L’autore del saggio spazia tra le domande sul fragile destino dell’unica «democrazia cinese», Taiwan, che «concentra nelle sue aziende e sul suo territorio una proporzione dominante della produzione mondiale di semiconduttori (…) di importanza strategica per tutte le altre industrie tecnologiche inclusi gli armamenti». Senza dimenticare i segreti che Wuhan, il primo focolaio mondiale di Covid-19, nasconderà per sempre e quelli che animano i racconti cinesi di fantascienza che spesso offrono una visione angosciante del futuro e – aggirando la censura – parlano della Cina di oggi. Rampini naturalmente volge spesso lo sguardo oltre Oceano, tracciando sottili paragoni e analizzando il presente a partire dal passato. Verso la fine del volume si concentra sull’ambizioso programma di riforme di Joe Biden, il Nuovo new deal (il maxi-piano per la modernizzazione delle infrastrutture e le energie rinnovabili, oltre a quello di aiuto alle famiglie americane). «Se tutti i progetti di Biden dovessero superare il vaglio del Congresso, il volume di spesa pubblica aggiuntiva raggiungerebbe 6000 miliardi di dollari. (…) uno sforzo finanziario che non ha precedenti dalla Seconda guerra mondiale». L’autore lo definisce anche «il nuovo grande esperimento americano, che tenta di invertire il corso della storia prima che sia troppo tardi».
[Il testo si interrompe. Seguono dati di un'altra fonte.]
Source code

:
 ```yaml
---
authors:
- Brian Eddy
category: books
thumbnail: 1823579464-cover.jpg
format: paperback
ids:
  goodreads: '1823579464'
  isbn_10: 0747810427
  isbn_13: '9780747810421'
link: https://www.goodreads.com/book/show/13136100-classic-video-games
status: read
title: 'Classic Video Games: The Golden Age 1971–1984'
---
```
E non è finita qui: si parla anche di anti-razzismo portato alle estreme conseguenze che implica «un mea culpa permanente di tutti i bianchi, un’espiazione collettiva delle colpe che risalgono allo schiavismo»; della Seconda guerra fredda tra Washington e Pechino la quale conosce importanti sviluppi nel 2020-2021 (leggi pandemia e uscita di scena di Trump); della crisi della democrazia americana che segna il suo apice il 6 gennaio scorso, durante l’assalto al Campidoglio. Chi tra le due superpotenze uscirà vincitrice dal confronto? Il futuro si gioca in Asia, suggerisce Rampini. «La tragica parentesi Covid ha provocato un’accelerazione nell’ascesa di Pechino. Mentre l’Occidente si fermava, stremato, l’economia della Tigre ha ripreso a correre». Ma la speranza in Occidente rimane, insieme all’opportunità di fissare delle linee rosse che la smisurata ambizione cinese non deve oltrepassare.